So we’re visiting my parents in Detroit for a couple days (yeah, we had The Talk with them about moving to a condo; they replied “we’ll think about it. But that’s another story), and we headed out to the Detroit Historical Museum for the afternoon.
Well, it was a short visit, actually, as it’s a fairly small museum: the Streets of Old Detroit is a nice reconstruction of Detroit in the 1900s, 1870s, and 1840s, with a general store, a fire house, a drug store, and so on; there’s a room on automobiles the centerpiece of which is an assembly line with a “body drop”; there’s an exhibit on Detroit history from 1701 to 1901 with a trading post and such; an exhibit on Detroit and WWII, and that’s basically it. A few smaller exhibits, and a special exhibit area. Happily, it’s a free museum, and it’s not that far a drive, so it works reasonably well as a way to get out of the house. If we’d been willing to spend money, we could have gone across the street to the Art Institute, or down the block to the Science museum.
And on the way back, we decided (we probably wouldn’t have been this daring without a GPS) to engage in some Ruin Porn sightseeing, and headed north without getting on the highway.

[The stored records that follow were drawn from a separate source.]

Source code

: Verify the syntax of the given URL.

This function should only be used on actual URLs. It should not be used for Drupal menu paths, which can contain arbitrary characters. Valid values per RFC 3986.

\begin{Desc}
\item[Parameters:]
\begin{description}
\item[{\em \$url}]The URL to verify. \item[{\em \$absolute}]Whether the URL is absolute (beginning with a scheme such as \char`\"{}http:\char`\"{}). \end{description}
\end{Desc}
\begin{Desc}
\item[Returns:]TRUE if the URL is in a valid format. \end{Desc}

We started off driving through/at the edge of the Wayne State University campus, but very quickly found ourselves in the stereotypical Detroit neighborhood, a mix of what were once solid brick houses, now a mix of occupied, boarded up, and torn down. Then, suddenly — a patch of nice homes, as we had stumbled upon the Boston Edison historic district (association website here, and Wikipedia article here). It’s a lovely neighborhood, really — you can buy this home, at 10 Longfellow Street, for $245,000, and it looks quite beautiful inside.

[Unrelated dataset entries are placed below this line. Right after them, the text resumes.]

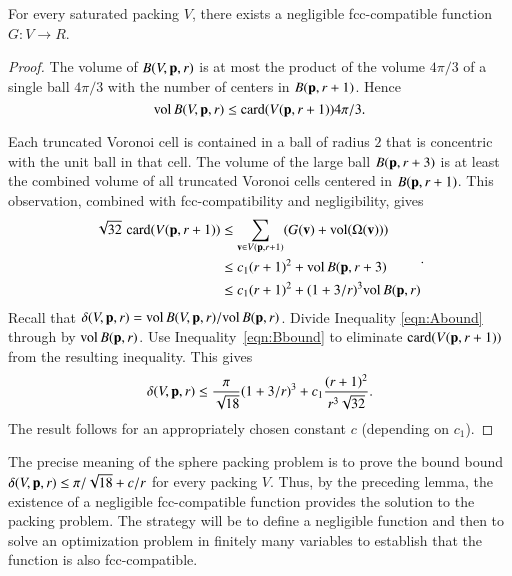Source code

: \begin{conjecture}\label{conj:fcc-neg}
For every saturated packing $ V$, there exists a negligible fcc-compatible function
$G: V\to R$.
\end{conjecture}



\begin{proof}
The volume of $B( V,{\mathbf p},r)$ 
is at most the product of the volume $4\pi/3$ of a single ball $4\pi/3$ with the
number of centers in $B({\mathbf p},r+1)$.  
Hence
    \begin{equation}
    {\operatorname{vol}}\, B( V,{\mathbf p},r) \le {\operatorname{card}}( V({\mathbf p},r+1)) 4\pi/3.
    \label{eqn:Abound}
    \end{equation}

Each truncated Voronoi cell is contained in a ball of
radius $2$ that is concentric with the unit ball in that cell.  The volume
of the large ball $B({\mathbf p},r+3)$ is at least the combined volume of 
all truncated Voronoi
cells centered in $B({\mathbf p},r+1)$. This observation,
combined with fcc-compatibility and negligibility, gives
    \begin{equation}
    \begin{split}
    \sqrt{32}\,\,{\operatorname{card}}( V({\mathbf p},r+1))
    &\le \sum_{{\mathbf v}\in V({\mathbf p},r+1)} (G({\mathbf v}) +
    {\operatorname{vol}}(\Omega({\mathbf v}))) \\
    &\le c_1 (r+1)^2 + {\operatorname{vol}}\,B({\mathbf p},r+3) \\
    &\le c_1 (r+1)^2 + (1+3/r)^3 {\operatorname{vol}}\,B({\mathbf p},r)
    \label{eqn:Bbound}
    \end{split}.
    \end{equation}
%
Recall that $\delta( V,{\mathbf p},r)=
{\operatorname{vol}}\,B( V,{\mathbf p},r)/{\operatorname{vol}}\,B({\mathbf p},r)$. Divide Inequality
\ref{eqn:Abound} through by ${\operatorname{vol}}\,B({\mathbf p},r)$.  Use
Inequality~\ref{eqn:Bbound} to eliminate ${\operatorname{card}}( V({\mathbf p},r+1))$ from the
resulting inequality.  This gives
    $$\delta( V,{\mathbf p},r)
        \le \frac{\pi}{\sqrt{18}} (1+3/r)^3 + c_1 \frac{(r+1)^2}{r^3\sqrt{32}}.
    $$
The result follows for an appropriately chosen constant $c$ (depending on $c_1$).
\end{proof}

\begin{remark} \label{remark:precise}
The precise meaning of the sphere packing problem is to prove the bound
bound $\delta( V,{\mathbf p},r) \le \pi/\sqrt{18} + c/r$ for every packing $ V$.  Thus, by the preceding lemma, the existence of a negligible
fcc-compatible function provides the solution to the packing problem. 
The strategy will be to
define a negligible function and then to solve an optimization
problem in finitely many variables to establish that the function is also
fcc-compatible.
\end{remark}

That being said, it’s the most expensive home in the neighborhood, and if that doesn’t quite fit the budget, there’s another house at 1540 Longfellow, for $4,999. Yes, that’s not a typo. You really could put this house on your credit card. The roof’s caved in, along with other major problems — but in any other city, the land alone in a major historic district would be worth more.

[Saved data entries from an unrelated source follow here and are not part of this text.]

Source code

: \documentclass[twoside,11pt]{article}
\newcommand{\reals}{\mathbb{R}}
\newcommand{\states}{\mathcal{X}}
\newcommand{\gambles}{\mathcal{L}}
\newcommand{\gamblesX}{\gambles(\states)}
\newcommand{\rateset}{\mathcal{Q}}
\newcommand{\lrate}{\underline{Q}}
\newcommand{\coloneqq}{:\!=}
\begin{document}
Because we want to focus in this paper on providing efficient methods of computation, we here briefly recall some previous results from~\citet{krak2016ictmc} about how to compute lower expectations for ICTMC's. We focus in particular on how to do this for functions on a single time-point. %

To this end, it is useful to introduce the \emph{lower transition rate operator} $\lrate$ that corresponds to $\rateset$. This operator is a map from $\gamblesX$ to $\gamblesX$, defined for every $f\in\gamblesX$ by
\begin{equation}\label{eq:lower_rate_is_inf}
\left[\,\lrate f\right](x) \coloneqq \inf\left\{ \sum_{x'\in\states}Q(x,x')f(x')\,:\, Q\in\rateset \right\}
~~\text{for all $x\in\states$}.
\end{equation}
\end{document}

Just for fun, the association lists all houses for sale in that district, so you can find one in the right state of disrepair to suit your budget.
But the spooky thing is that Boston Edison is an island surrounded by ruin. I would have expected that it would have been walled off in some way, but it’s a very narrow area, only four streets wide, and as soon as you pass Boston Boulevard, you end up in the same depressing mix of decay, with more boarded up homes and vacant lots. How could you feel safe there?
Consider Chicago — yes, it’s got plenty of poor areas, the sort where you’re more likely to read about shootings occurring than anything else, where the kids growing up there don’t know anything about what it means to hold a job, where the schools just give free breakfast, lunch, and dinner to everyone. But even there — there’s at least some value to the land. Houses aren’t demolished to such a degree that city promoters talk about urban farming as a way forward, and, effectively, shutting down various neighborhoods in the city by concentrating funds on more viable neighborhoods. And — some time ago by now — I read an article that detailed attempts to gentrify Brush Park, another old, wealthy neighborhood, and, more recently a further article describing the decay as abandoned Brush Park homes were slowly dismantled by scavangers taking every possible piece of scrap metal out of the home.
So, how does a city recover from this? Does a city recover?